Should immigration remain in the game, I may just re-program my mod of CEG to do just that.
 
I think the problem with immigration as it stands in game isn't that it imbalances the game based on its existence, but that it's too frequent. A 1 pop city going to 40 pop in as many turns (or less) indicates an imbalance in the tuning.

As for the American UA, the way it functions now seems more like forced migration. Why not increase the effect of tourism/culture on immigration for the Americans?
 
Carthage's free harbor is a bit more powerful in effect, because of the links for trade. A free smith doesn't really encourage playing that differently.

I could see some options like this
1) Free engineer/engineer slot per city? Gold per specialists in city (similar to GEM liberty's production for having a specialist) was proposed at one point. Either would encourage playing taller than wider, but if it has some method of per city, it's still beneficial to go wide-ish. The NASA building is really powerful late for wide. The specialists is more about the US propensity to attract not only immigrants but to brain drain other countries.
2) Growth bonuses combined with national happiness bonus per city.
3) Straight up gold or production bonuses per city? This would be flexible for wide or tall, but would encourage new settlement and expansion by having more productive city sites immediately.

I'm not a huge fan of the minutemen but I'm more worried about the UA, which has never quite been something we've settled on for the US and come away with something that worked for most.
 
The smith has a specialist slot on it already so having one to start in a new city would be pretty powerful. That would allow to you work a engineer specialist really early in the game. If you combined it with a unique ability affect of a +25% great engineer span rate that would play differently and could work. It could be similar to Babylon getting the +25% span rate for great scientists.

The minutemen unique unit is pretty weak agreed, but if they had a strong unique ability plus the NASA center late in the game that would work well I think. I've never used the NASA building yet myself but I think it gives increased production for space race elements. Combine that with the free smith for early productivity in cities along with more great engineers throughout the game and America would be the production powerhouse civilization in the game. You could also get lots of wonders, especially early in the game, by having that production and using great engineers to rush wonders. Especially you'd want to target wonders that give great engineer points.
 
I agree the NASA Center is a good UB, but then I'm biased, however it may not be as powerful as you might expect now there is the policy/tenet (whatever it is called) that allows buying SpaceShip Parts. Any civ that has sufficient gold producing abilities can now pump them out as they like. I haven't actually played a game where I, or others used this though, so I am unsure how much of a cost penalty is involved. I am just reading through the policies and noticed it.
 
I like Emigration/Immigration. It should just be done differently.

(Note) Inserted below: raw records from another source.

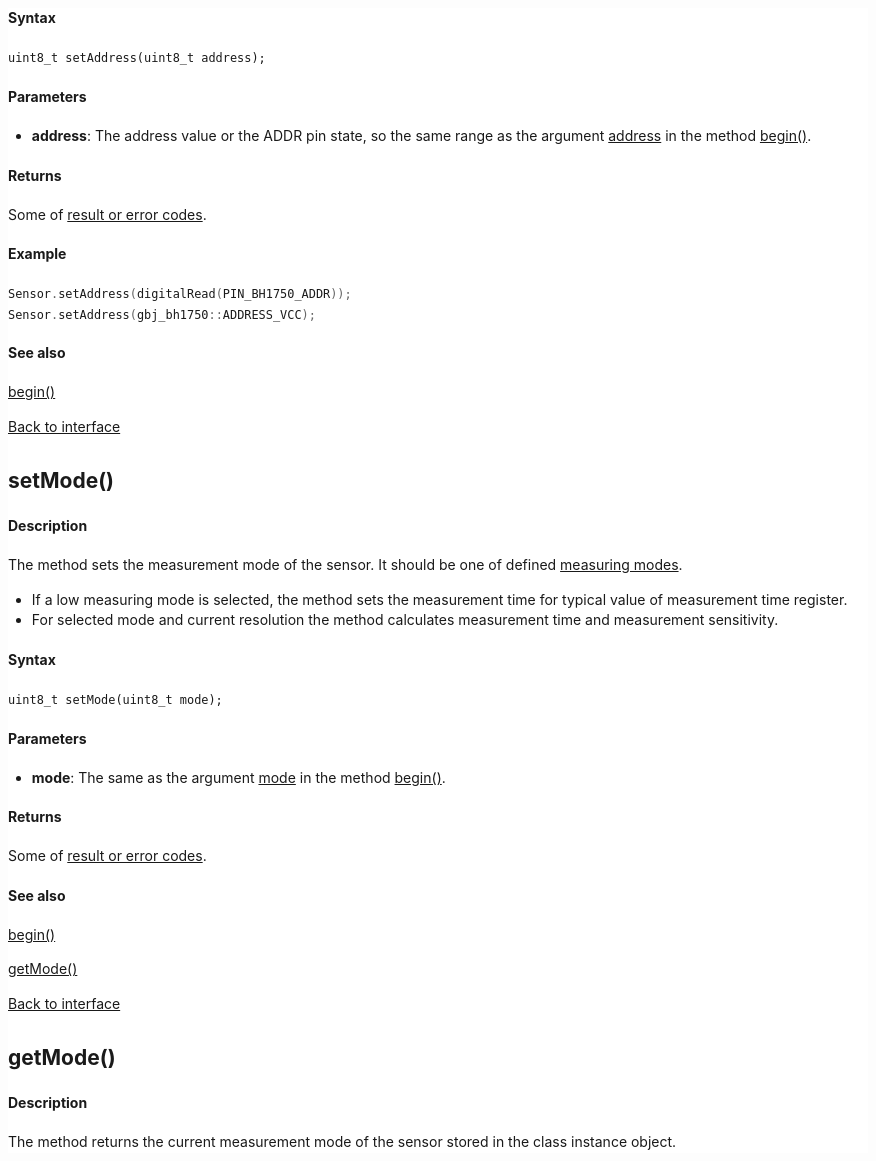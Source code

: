 #### Syntax
    uint8_t setAddress(uint8_t address);

#### Parameters
- **address**: The address value or the ADDR pin state, so the same range as the argument [address](#prm_address) in the method [begin()](#begin).

#### Returns
Some of [result or error codes](#constants).

#### Example
```cpp
Sensor.setAddress(digitalRead(PIN_BH1750_ADDR));
Sensor.setAddress(gbj_bh1750::ADDRESS_VCC);
```

#### See also
[begin()](#begin)

[Back to interface](#interface)


<a id="setMode"></a>
## setMode()
#### Description
The method sets the measurement mode of the sensor. It should be one of defined [measuring modes](#modes).
- If a low measuring mode is selected, the method sets the measurement time for typical value of measurement time register.
- For selected mode and current resolution the method calculates measurement time and measurement sensitivity.

#### Syntax
    uint8_t setMode(uint8_t mode);

#### Parameters
- **mode**: The same as the argument [mode](#prm_mode) in the method [begin()](#begin).

#### Returns
Some of [result or error codes](#constants).

#### See also
[begin()](#begin)

[getMode()](#getMode)

[Back to interface](#interface)


<a id="getMode"></a>
## getMode()
#### Description
The method returns the current measurement mode of the sensor stored in the class instance object.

Population should be spread out to different cities not just the same city. Once a city has had someone immigrate to it, it should not be eligible for a certain amount of turns or until all other eligible cities have had and immigrant arrive. etc.

Cities that are set to grow should only be eligible to receive population from immigration. This way if you don't want them you can set your city to not grow and they will not come.

There should also be a refugee system where civilian population units should leave an unhappy city or a city that is imminently going to be attacked, is already being attacked. They should move temporarily to the nearest friendly city. They don't join the city they are displaced. These should be able to be supplied by gold and donations should be able to be given by friendly civs to support them.

Once a city has been conquered and returned to the rightful owner or peace is declared, the units will return. If the city is conquered outright then only some will return others will emigrate. Some may die outright.